(Task requirements): Tally the lines of these entries that include "possible"; respond with only that tally.

▽

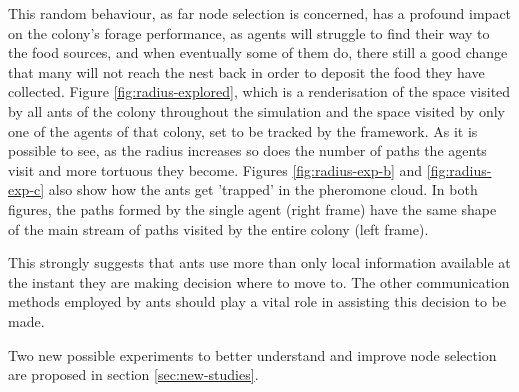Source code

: This random behaviour, as far node selection is concerned, has a profound impact on the colony's forage performance, as agents will struggle to find their way to the food sources, and when eventually some of them do, there still a good change that many will not reach the nest back in order to deposit the food they have collected.  Figure \ref{fig:radius-explored}, which is a renderisation  of the space visited by all ants of the colony throughout the simulation and the space visited by only one of the agents of that colony, set to be tracked by the framework. As it is possible to see, as the radius increases so does the number of paths the agents visit and more tortuous they become. Figures \ref{fig:radius-exp-b} and \ref{fig:radius-exp-c} also show how the ants get 'trapped' in the pheromone cloud. In both figures, the paths formed by the single agent (right frame) have the same shape of the main stream of paths visited by the entire colony (left frame). 

This strongly suggests that ants use more than only local information available at the instant they are making decision where to move to. The other communication methods employed by ants should play a vital role in assisting this decision to be made.

Two new possible experiments to better understand and improve node selection are proposed in section \ref{sec:new-studies}.

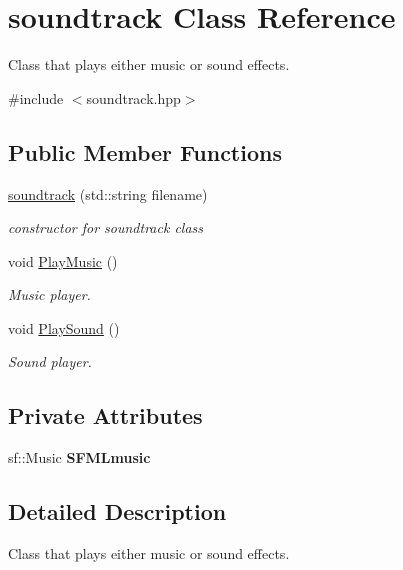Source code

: \hypertarget{classsoundtrack}{}\section{soundtrack Class Reference}
\label{classsoundtrack}


Class that plays either music or sound effects.  




{\ttfamily \#include $<$soundtrack.\+hpp$>$}

\subsection*{Public Member Functions}
\begin{DoxyCompactItemize}
\item 
\hyperlink{classsoundtrack_add31bdeb1a693d541443f1d88586d3b6}{soundtrack} (std\+::string filename)
\begin{DoxyCompactList}\small\item\em constructor for soundtrack class \end{DoxyCompactList}\item 
void \hyperlink{classsoundtrack_a9bc49316f0c8607aef388728d2ca28db}{Play\+Music} ()
\begin{DoxyCompactList}\small\item\em Music player. \end{DoxyCompactList}\item 
void \hyperlink{classsoundtrack_a3c86452d68b41eea981d0df4984713e8}{Play\+Sound} ()
\begin{DoxyCompactList}\small\item\em Sound player. \end{DoxyCompactList}\end{DoxyCompactItemize}
\subsection*{Private Attributes}
\begin{DoxyCompactItemize}
\item 
\mbox{\label{classsoundtrack_ae1db63c6fe8c2f2111c693bd543e921c}} 
sf\+::\+Music {\bfseries S\+F\+M\+Lmusic}
\end{DoxyCompactItemize}


\subsection{Detailed Description}
Class that plays either music or sound effects.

△

(Finished exercise): 2